From the line that contains "on human actions, such" through the line that contains "The Kinetics test", output every line of the listing below exactly and leave out all the rest.
★ ★ ★ ★ ★
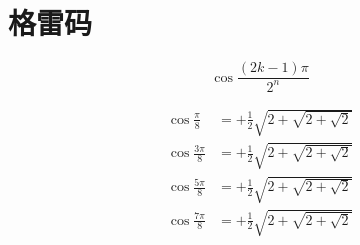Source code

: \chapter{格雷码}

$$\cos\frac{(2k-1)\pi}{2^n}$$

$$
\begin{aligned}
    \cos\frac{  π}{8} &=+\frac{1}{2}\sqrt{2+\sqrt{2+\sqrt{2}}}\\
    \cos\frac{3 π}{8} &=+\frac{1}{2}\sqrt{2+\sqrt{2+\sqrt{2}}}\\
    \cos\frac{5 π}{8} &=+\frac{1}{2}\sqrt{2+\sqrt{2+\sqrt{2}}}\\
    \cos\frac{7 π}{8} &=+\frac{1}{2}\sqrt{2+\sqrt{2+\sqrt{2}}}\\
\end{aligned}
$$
★ ★ ★ ★ ★
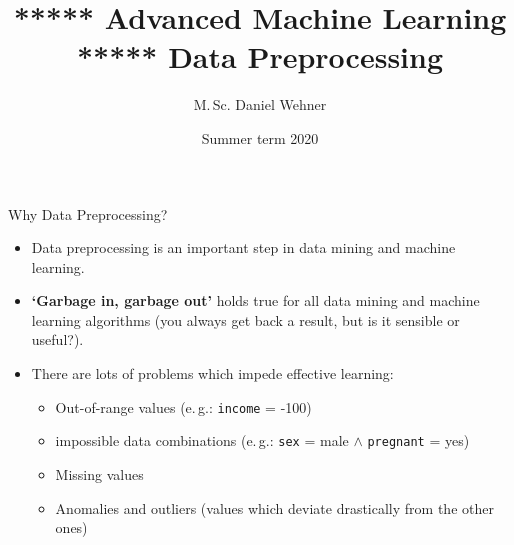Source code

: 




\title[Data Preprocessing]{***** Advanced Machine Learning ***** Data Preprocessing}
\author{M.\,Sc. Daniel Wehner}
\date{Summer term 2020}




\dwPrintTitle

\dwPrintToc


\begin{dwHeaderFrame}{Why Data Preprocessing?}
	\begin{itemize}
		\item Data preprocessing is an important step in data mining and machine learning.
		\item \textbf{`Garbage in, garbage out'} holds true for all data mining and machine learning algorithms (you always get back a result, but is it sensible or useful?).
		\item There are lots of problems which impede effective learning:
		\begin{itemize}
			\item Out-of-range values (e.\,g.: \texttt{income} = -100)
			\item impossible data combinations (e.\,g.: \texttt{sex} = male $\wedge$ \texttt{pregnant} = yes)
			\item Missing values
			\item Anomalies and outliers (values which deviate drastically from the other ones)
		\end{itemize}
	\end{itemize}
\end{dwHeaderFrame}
★ ★ ★ ★ ★
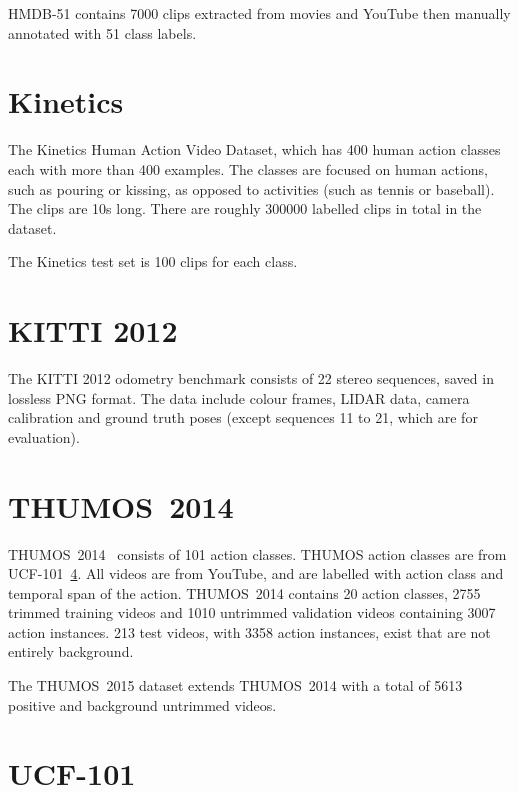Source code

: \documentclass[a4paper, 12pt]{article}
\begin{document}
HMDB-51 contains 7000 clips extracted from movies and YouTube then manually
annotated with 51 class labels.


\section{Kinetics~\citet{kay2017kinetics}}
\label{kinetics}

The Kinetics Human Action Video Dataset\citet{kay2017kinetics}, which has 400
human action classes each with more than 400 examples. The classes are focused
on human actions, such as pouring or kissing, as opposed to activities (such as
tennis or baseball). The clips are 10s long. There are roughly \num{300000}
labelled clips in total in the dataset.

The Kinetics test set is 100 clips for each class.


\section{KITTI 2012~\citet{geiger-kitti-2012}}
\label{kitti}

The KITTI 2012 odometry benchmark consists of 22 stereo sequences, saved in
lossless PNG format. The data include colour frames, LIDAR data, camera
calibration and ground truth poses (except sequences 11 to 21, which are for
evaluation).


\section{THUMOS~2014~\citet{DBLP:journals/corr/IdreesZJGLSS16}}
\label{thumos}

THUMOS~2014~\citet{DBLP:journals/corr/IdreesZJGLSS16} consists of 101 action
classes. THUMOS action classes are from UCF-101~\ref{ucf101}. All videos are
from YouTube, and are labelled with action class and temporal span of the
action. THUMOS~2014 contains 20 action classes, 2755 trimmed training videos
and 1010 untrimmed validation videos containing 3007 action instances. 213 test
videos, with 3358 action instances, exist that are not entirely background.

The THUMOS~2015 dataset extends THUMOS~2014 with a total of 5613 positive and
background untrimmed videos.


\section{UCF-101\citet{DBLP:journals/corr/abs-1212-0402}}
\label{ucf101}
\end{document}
★ ★ ★ ★ ★
_TASK ANSWER:_
on human actions, such as pouring or kissing, as opposed to activities (such as
tennis or baseball). The clips are 10s long. There are roughly \num{300000}
labelled clips in total in the dataset.

The Kinetics test set is 100 clips for each class.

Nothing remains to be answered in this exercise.